*Work item*
Among the lines below, return each one that contains the word "record".

Saved entries
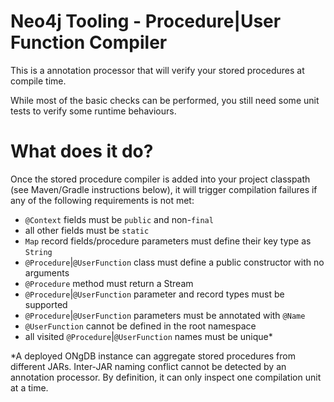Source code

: # Neo4j Tooling - Procedure|User Function Compiler

This is a annotation processor that will verify your stored procedures
at compile time.

While most of the basic checks can be performed, you still need
some unit tests to verify some runtime behaviours.


# What does it do?

Once the stored procedure compiler is added into your project classpath (see Maven/Gradle
instructions below), it will trigger compilation failures if any of the following requirements
is not met:

 - `@Context` fields must be `public` and non-`final`
 - all other fields must be `static`
 - `Map` record fields/procedure parameters must define their key type as `String`
 - `@Procedure`|`@UserFunction` class must define a public constructor with no arguments
 - `@Procedure` method must return a Stream
 - `@Procedure`|`@UserFunction` parameter and record types must be supported
 - `@Procedure`|`@UserFunction` parameters must be annotated with `@Name`
 - `@UserFunction` cannot be defined in the root namespace
 - all visited `@Procedure`|`@UserFunction` names must be unique*

*A deployed ONgDB instance can aggregate stored procedures from different JARs.
Inter-JAR naming conflict cannot be detected by an annotation processor.
By definition, it can only inspect one compilation unit at a time.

*The answer*
 - `Map` record fields/procedure parameters must define their key type as `String`
 - `@Procedure`|`@UserFunction` parameter and record types must be supported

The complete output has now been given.